Luckily governments, particularly in the west, have social transfers to help the unemployed, low-skilled or low wage earners, but given that their tax income has decreased, even those governments are looking at ‘optimizing’ their social transfers, to keep them only for those who are really in need. That deals another blow to the income and wealth of the young generation compared to their parents.
The solutions to the problem are not that difficult to find and many of them are known. The issue is that things have moved so fast on company cost reduction, the disintermediation pressure of global digitalization, capital and labour mobility, the tax competition between countries to attract investments and the economic rise of China and the other BRICS countries. Governments at all levels have been overtaken by the speed of these five waves –because they all are happening at the same time, it amplifies into one giant tsunami rolling ashore.
Much faster action is needed on the level of making sure that countries raise ‘enough’ taxes from individuals and companies. If the income and wealth of the young generation is the top priority, then that should be reflected in the labour and tax laws worldwide. Probably by higher taxation of company income and of financial and wealth income of individuals, but lower taxation on labour And also more support for entrepreneurs and innovation, fully-funded state pension schemes supplemented by large private schemes and lower pay for risk-free employment.
One should not underestimate the auto corrective capabilities of free capital markets, but with a little help from governments this should happen much more easily and quicker, and without giant crashes to the economic system such as the one we have seen after 2007.
I remember a great cartoon that speaks more than a thousand words on this matter.
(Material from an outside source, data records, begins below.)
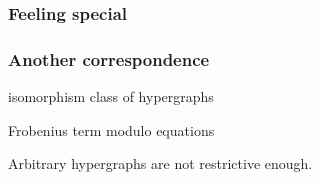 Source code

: \begin{frame}
    \frametitle{Feeling special}

    \centering


\end{frame}
\begin{frame}
    \frametitle{Another correspondence}

    \centering

    \begin{minipage}{0.45\textwidth}
        \begin{center}
            isomorphism class of hypergraphs

            \vspace{1em}

        \end{center}
    \end{minipage}
    \quad
    \raisebox{-1em}{\(\leftrightarrow\)}
    \pause
    \begin{minipage}{0.45\textwidth}
        \begin{center}
            Frobenius term modulo equations

            \vspace{1em}

        \end{center}
    \end{minipage}

    \vspace{1em}
    \normalsize
    \scalebox{0.75}{\hypergraphpeople}

    \Large
    \pause
    Arbitrary hypergraphs are \alert{not restrictive enough}.
\end{frame}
A father sits with his young son in a cave by a fireside with his children. The father says: “Yes, the planet got destroyed. But for a beautiful moment in time we created a lot of value for shareholders.”
Life and structural advances of mankind should not be left to the capital markets alone. Some clever coordinated global government coaching is needed. We should stop complaining about taxation, labour protection or minimum wages. The extremes should be taken out of the tax and legal systems. To move too far away from the centre in either direction should be discouraged.
Don’t (only) ask what the ‘young generation’ can do for you, but (also) what you can do for the ‘young generation’.